**Stored data:**
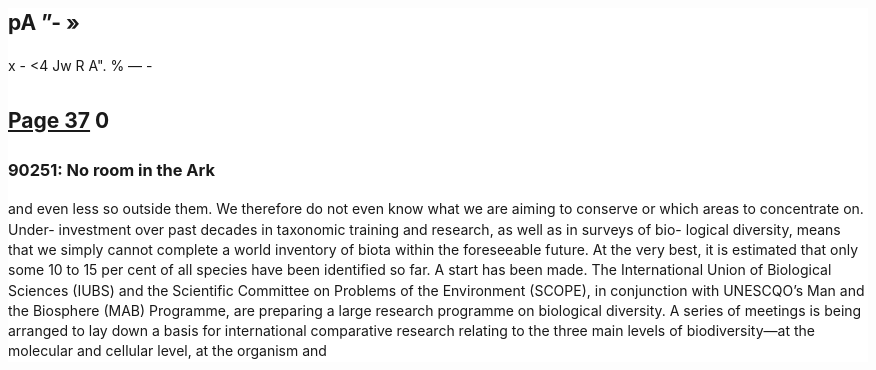 pA 
”- 
» 
- 
x - 
<4 
Jw R A". % 
 — -

## [Page 37](https://demo.humlab.umu.se/courier/090256engo.pdf#page=37) 0

### 90251: No room in the Ark

  
and even less so outside them. We therefore do 
not even know what we are aiming to conserve 
or which areas to concentrate on. Under- 
investment over past decades in taxonomic 
training and research, as well as in surveys of bio- 
logical diversity, means that we simply cannot 
complete a world inventory of biota within the 
foreseeable future. At the very best, it is estimated 
that only some 10 to 15 per cent of all species 
have been identified so far. 
A start has been made. The International 
Union of Biological Sciences (IUBS) and the 
Scientific Committee on Problems of the 
Environment (SCOPE), in conjunction with 
UNESCQO’s Man and the Biosphere (MAB) 
Programme, are preparing a large research 
programme on biological diversity. A series of 
meetings is being arranged to lay down a basis 
for international comparative research relating to 
the three main levels of biodiversity—at the 
molecular and cellular level, at the organism and 
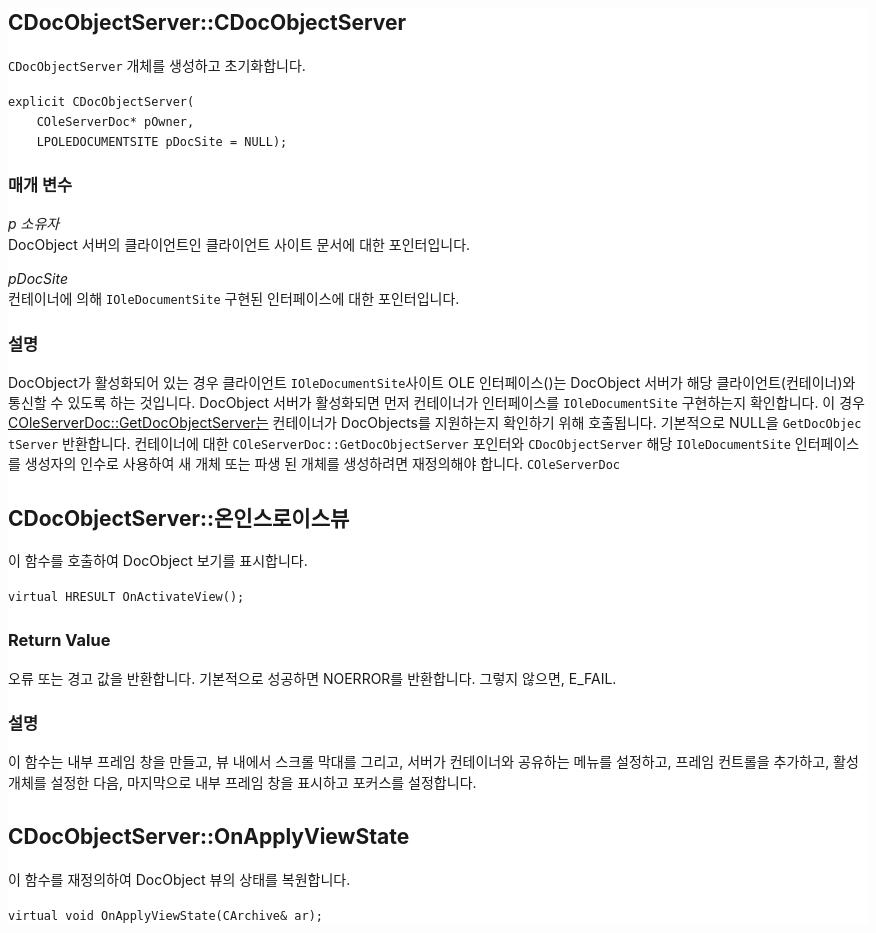## <a name="cdocobjectservercdocobjectserver"></a><a name="cdocobjectserver"></a>CDocObjectServer::CDocObjectServer

`CDocObjectServer` 개체를 생성하고 초기화합니다.

```
explicit CDocObjectServer(
    COleServerDoc* pOwner,
    LPOLEDOCUMENTSITE pDocSite = NULL);
```

### <a name="parameters"></a>매개 변수

*p 소유자*<br/>
DocObject 서버의 클라이언트인 클라이언트 사이트 문서에 대한 포인터입니다.

*pDocSite*<br/>
컨테이너에 의해 `IOleDocumentSite` 구현된 인터페이스에 대한 포인터입니다.

### <a name="remarks"></a>설명

DocObject가 활성화되어 있는 경우 클라이언트 `IOleDocumentSite`사이트 OLE 인터페이스()는 DocObject 서버가 해당 클라이언트(컨테이너)와 통신할 수 있도록 하는 것입니다. DocObject 서버가 활성화되면 먼저 컨테이너가 인터페이스를 `IOleDocumentSite` 구현하는지 확인합니다. 이 경우 [COleServerDoc::GetDocObjectServer는](../../mfc/reference/coleserverdoc-class.md#getdocobjectserver) 컨테이너가 DocObjects를 지원하는지 확인하기 위해 호출됩니다. 기본적으로 NULL을 `GetDocObjectServer` 반환합니다. 컨테이너에 대한 `COleServerDoc::GetDocObjectServer` 포인터와 `CDocObjectServer` 해당 `IOleDocumentSite` 인터페이스를 생성자의 인수로 사용하여 새 개체 또는 파생 된 개체를 생성하려면 재정의해야 합니다. `COleServerDoc`

## <a name="cdocobjectserveronactivateview"></a><a name="onactivateview"></a>CDocObjectServer::온인스로이스뷰

이 함수를 호출하여 DocObject 보기를 표시합니다.

```
virtual HRESULT OnActivateView();
```

### <a name="return-value"></a>Return Value

오류 또는 경고 값을 반환합니다. 기본적으로 성공하면 NOERROR를 반환합니다. 그렇지 않으면, E_FAIL.

### <a name="remarks"></a>설명

이 함수는 내부 프레임 창을 만들고, 뷰 내에서 스크롤 막대를 그리고, 서버가 컨테이너와 공유하는 메뉴를 설정하고, 프레임 컨트롤을 추가하고, 활성 개체를 설정한 다음, 마지막으로 내부 프레임 창을 표시하고 포커스를 설정합니다.

## <a name="cdocobjectserveronapplyviewstate"></a><a name="onapplyviewstate"></a>CDocObjectServer::OnApplyViewState

이 함수를 재정의하여 DocObject 뷰의 상태를 복원합니다.

```
virtual void OnApplyViewState(CArchive& ar);
```
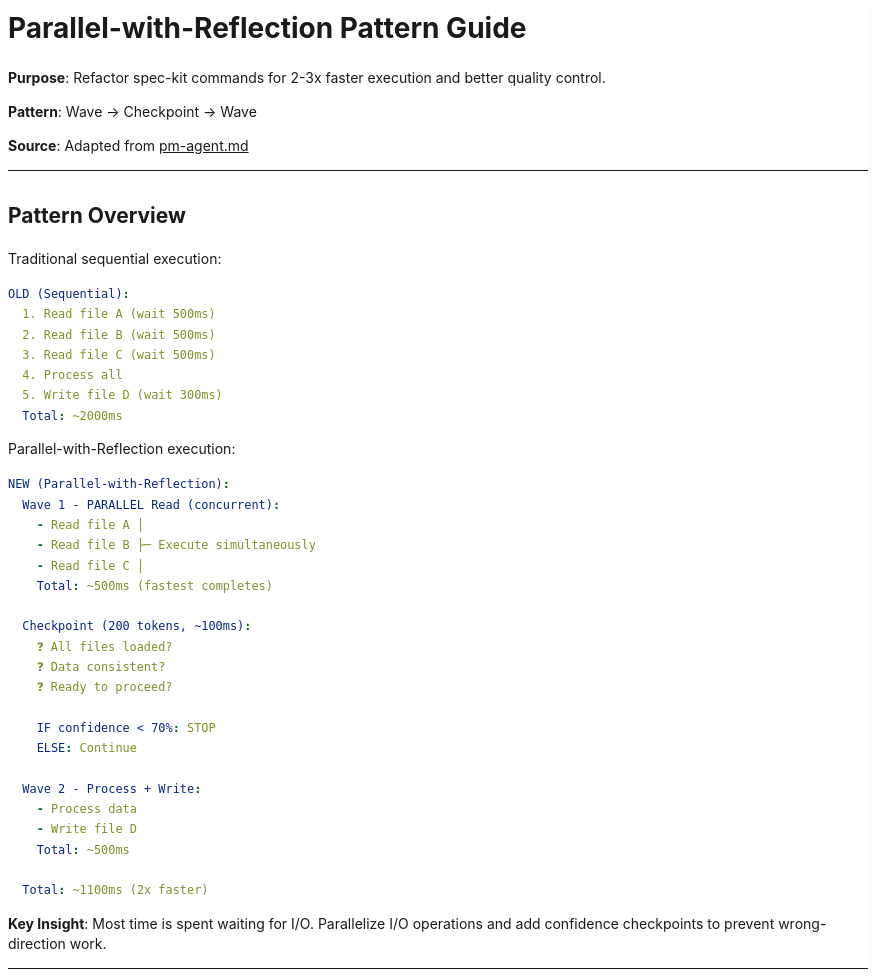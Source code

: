 # Parallel-with-Reflection Pattern Guide

**Purpose**: Refactor spec-kit commands for 2-3x faster execution and better quality control.

**Pattern**: Wave → Checkpoint → Wave

**Source**: Adapted from [pm-agent.md](../../SuperClaude_Framework/superclaude/agents/pm-agent.md)

---

## Pattern Overview

Traditional sequential execution:

```yaml
OLD (Sequential):
  1. Read file A (wait 500ms)
  2. Read file B (wait 500ms)
  3. Read file C (wait 500ms)
  4. Process all
  5. Write file D (wait 300ms)
  Total: ~2000ms
```

Parallel-with-Reflection execution:

```yaml
NEW (Parallel-with-Reflection):
  Wave 1 - PARALLEL Read (concurrent):
    - Read file A │
    - Read file B ├─ Execute simultaneously
    - Read file C │
    Total: ~500ms (fastest completes)

  Checkpoint (200 tokens, ~100ms):
    ❓ All files loaded?
    ❓ Data consistent?
    ❓ Ready to proceed?

    IF confidence < 70%: STOP
    ELSE: Continue

  Wave 2 - Process + Write:
    - Process data
    - Write file D
    Total: ~500ms

  Total: ~1100ms (2x faster)
```

**Key Insight**: Most time is spent waiting for I/O. Parallelize I/O operations and add confidence checkpoints to prevent wrong-direction work.

---
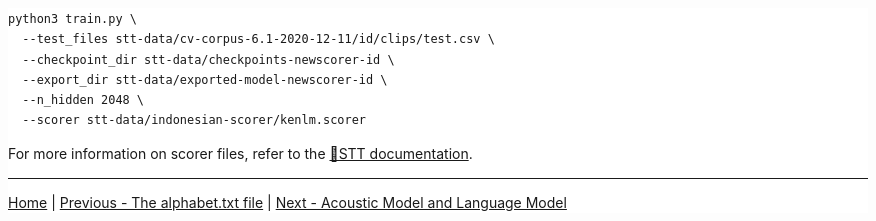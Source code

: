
 ```
python3 train.py \
  --test_files stt-data/cv-corpus-6.1-2020-12-11/id/clips/test.csv \
  --checkpoint_dir stt-data/checkpoints-newscorer-id \
  --export_dir stt-data/exported-model-newscorer-id \
  --n_hidden 2048 \
  --scorer stt-data/indonesian-scorer/kenlm.scorer
```

For more information on scorer files, refer to the [🐸STT documentation](https://stt.readthedocs.io/en/latest/Scorer.html).

---

[Home](README.md) | [Previous - The alphabet.txt file](ALPHABET.md) | [Next - Acoustic Model and Language Model](AM_vs_LM.md)
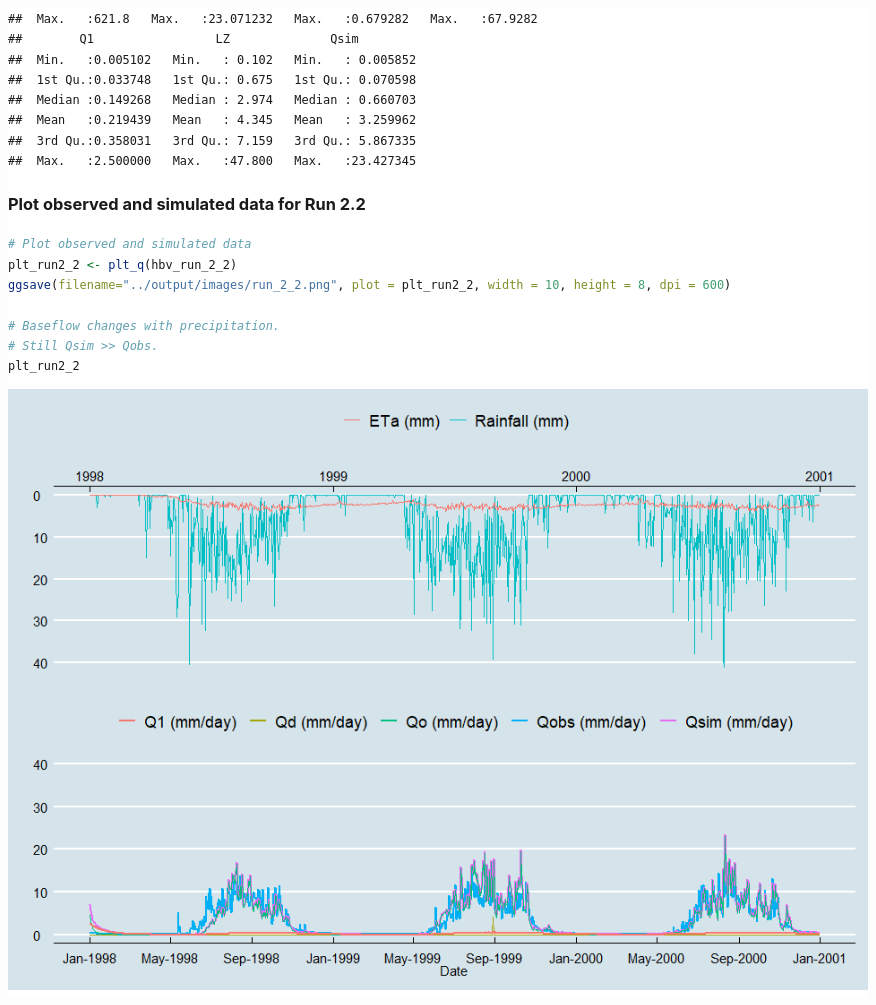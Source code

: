     ##  Max.   :621.8   Max.   :23.071232   Max.   :0.679282   Max.   :67.9282  
    ##        Q1                 LZ              Qsim          
    ##  Min.   :0.005102   Min.   : 0.102   Min.   : 0.005852  
    ##  1st Qu.:0.033748   1st Qu.: 0.675   1st Qu.: 0.070598  
    ##  Median :0.149268   Median : 2.974   Median : 0.660703  
    ##  Mean   :0.219439   Mean   : 4.345   Mean   : 3.259962  
    ##  3rd Qu.:0.358031   3rd Qu.: 7.159   3rd Qu.: 5.867335  
    ##  Max.   :2.500000   Max.   :47.800   Max.   :23.427345

### Plot observed and simulated data for Run 2.2

``` r
# Plot observed and simulated data
plt_run2_2 <- plt_q(hbv_run_2_2)
ggsave(filename="../output/images/run_2_2.png", plot = plt_run2_2, width = 10, height = 8, dpi = 600)

# Baseflow changes with precipitation.
# Still Qsim >> Qobs.
plt_run2_2
```

![](hbv_model_dev_files/figure-gfm/run_2_2_plts-1.png)
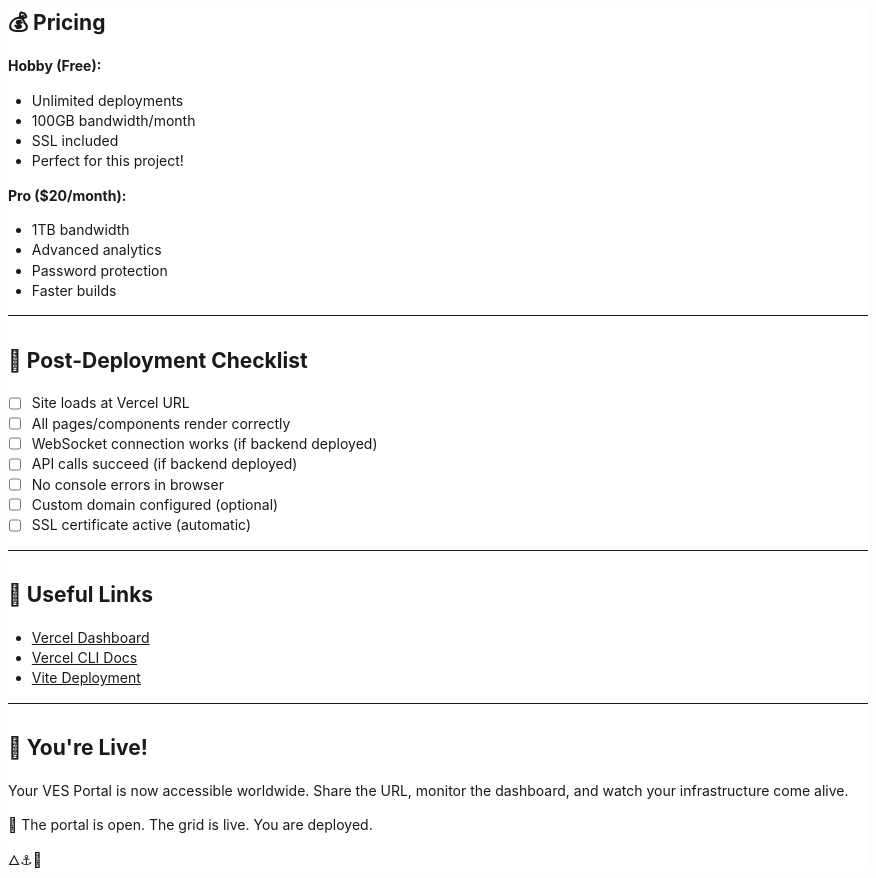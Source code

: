 
## 💰 Pricing

**Hobby (Free):**
- Unlimited deployments
- 100GB bandwidth/month
- SSL included
- Perfect for this project!

**Pro ($20/month):**
- 1TB bandwidth
- Advanced analytics
- Password protection
- Faster builds

---

## 🎯 Post-Deployment Checklist

- [ ] Site loads at Vercel URL
- [ ] All pages/components render correctly
- [ ] WebSocket connection works (if backend deployed)
- [ ] API calls succeed (if backend deployed)
- [ ] No console errors in browser
- [ ] Custom domain configured (optional)
- [ ] SSL certificate active (automatic)

---

## 🔗 Useful Links

- [Vercel Dashboard](https://vercel.com/dashboard)
- [Vercel CLI Docs](https://vercel.com/docs/cli)
- [Vite Deployment](https://vitejs.dev/guide/static-deploy.html)

---

## 💚 You're Live!

Your VES Portal is now accessible worldwide. Share the URL, monitor the dashboard, and watch your infrastructure come alive.

🐺 The portal is open. The grid is live. You are deployed.

🜂⚓💚
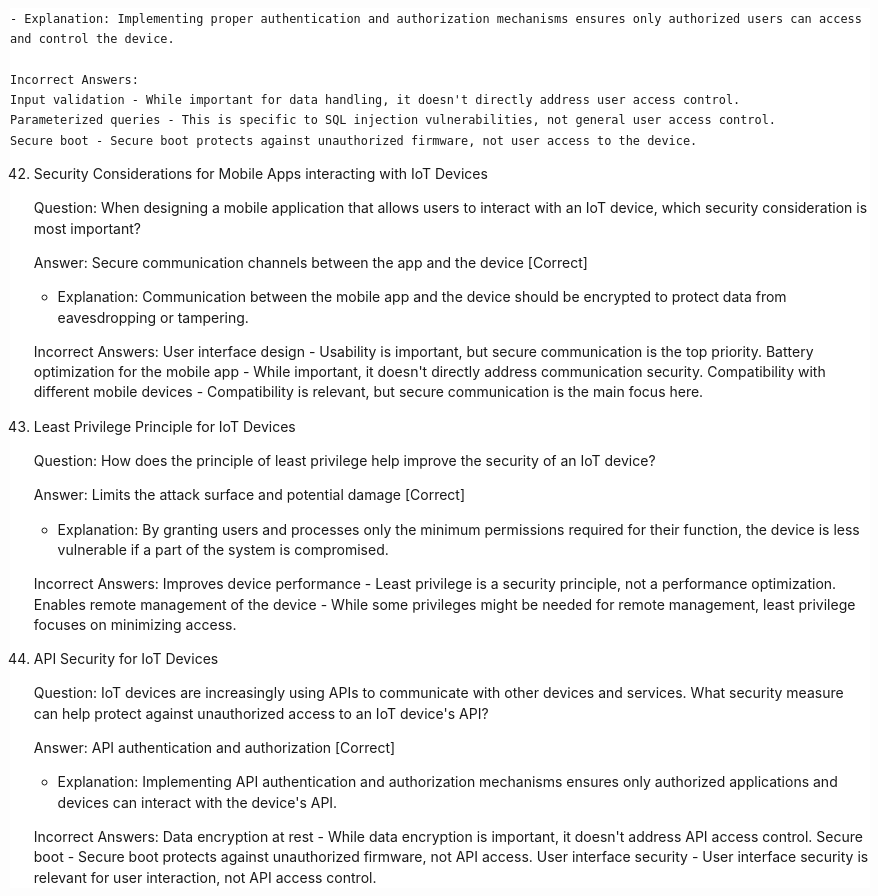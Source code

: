     - Explanation: Implementing proper authentication and authorization mechanisms ensures only authorized users can access and control the device.

    Incorrect Answers:
    Input validation - While important for data handling, it doesn't directly address user access control.
    Parameterized queries - This is specific to SQL injection vulnerabilities, not general user access control.
    Secure boot - Secure boot protects against unauthorized firmware, not user access to the device.

42. Security Considerations for Mobile Apps interacting with IoT Devices

    Question: When designing a mobile application that allows users to interact with an IoT device, which security consideration is most important?

    Answer: Secure communication channels between the app and the device [Correct]

    - Explanation: Communication between the mobile app and the device should be encrypted to protect data from eavesdropping or tampering.

    Incorrect Answers:
    User interface design - Usability is important, but secure communication is the top priority.
    Battery optimization for the mobile app - While important, it doesn't directly address communication security.
    Compatibility with different mobile devices - Compatibility is relevant, but secure communication is the main focus here.

43. Least Privilege Principle for IoT Devices

    Question: How does the principle of least privilege help improve the security of an IoT device?

    Answer: Limits the attack surface and potential damage [Correct]

    - Explanation: By granting users and processes only the minimum permissions required for their function, the device is less vulnerable if a part of the system is compromised.

    Incorrect Answers:
    Improves device performance - Least privilege is a security principle, not a performance optimization.
    Enables remote management of the device - While some privileges might be needed for remote management, least privilege focuses on minimizing access.

44. API Security for IoT Devices

    Question: IoT devices are increasingly using APIs to communicate with other devices and services. What security measure can help protect against unauthorized access to an IoT device's API?

    Answer: API authentication and authorization [Correct]

    - Explanation: Implementing API authentication and authorization mechanisms ensures only authorized applications and devices can interact with the device's API.

    Incorrect Answers:
    Data encryption at rest - While data encryption is important, it doesn't address API access control.
    Secure boot - Secure boot protects against unauthorized firmware, not API access.
    User interface security - User interface security is relevant for user interaction, not API access control.

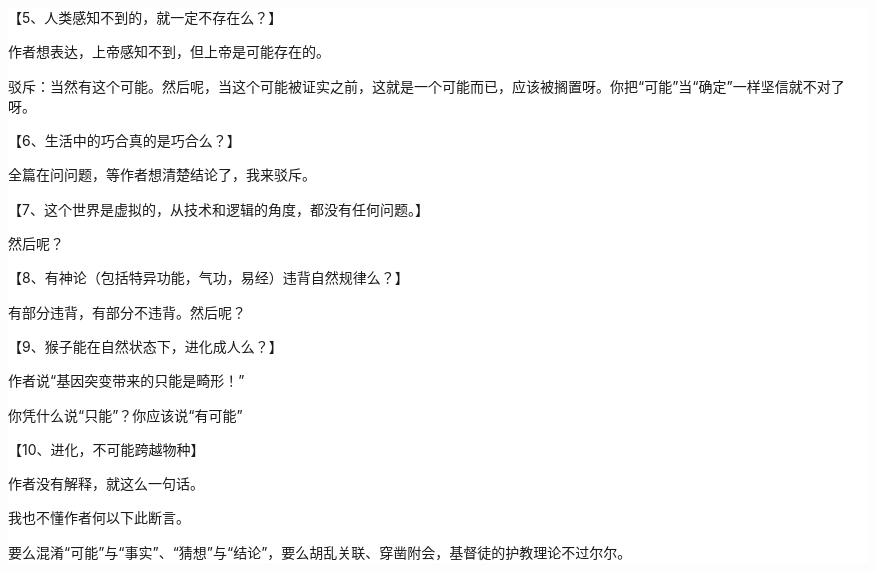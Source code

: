 
【5、人类感知不到的，就一定不存在么？】

作者想表达，上帝感知不到，但上帝是可能存在的。

驳斥：当然有这个可能。然后呢，当这个可能被证实之前，这就是一个可能而已，应该被搁置呀。你把“可能”当“确定”一样坚信就不对了呀。


【6、生活中的巧合真的是巧合么？】

全篇在问问题，等作者想清楚结论了，我来驳斥。


【7、这个世界是虚拟的，从技术和逻辑的角度，都没有任何问题。】

然后呢？


【8、有神论（包括特异功能，气功，易经）违背自然规律么？】

有部分违背，有部分不违背。然后呢？


【9、猴子能在自然状态下，进化成人么？】

作者说“基因突变带来的只能是畸形！”

你凭什么说“只能”？你应该说“有可能”


【10、进化，不可能跨越物种】

作者没有解释，就这么一句话。

我也不懂作者何以下此断言。


要么混淆“可能”与“事实”、“猜想”与“结论”，要么胡乱关联、穿凿附会，基督徒的护教理论不过尔尔。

**To do:** Show every line from the listing above in which the string "OnApplyViewState" appears.

**Answer box:**
## <a name="cdocobjectserveronapplyviewstate"></a><a name="onapplyviewstate"></a>CDocObjectServer::OnApplyViewState
virtual void OnApplyViewState(CArchive& ar);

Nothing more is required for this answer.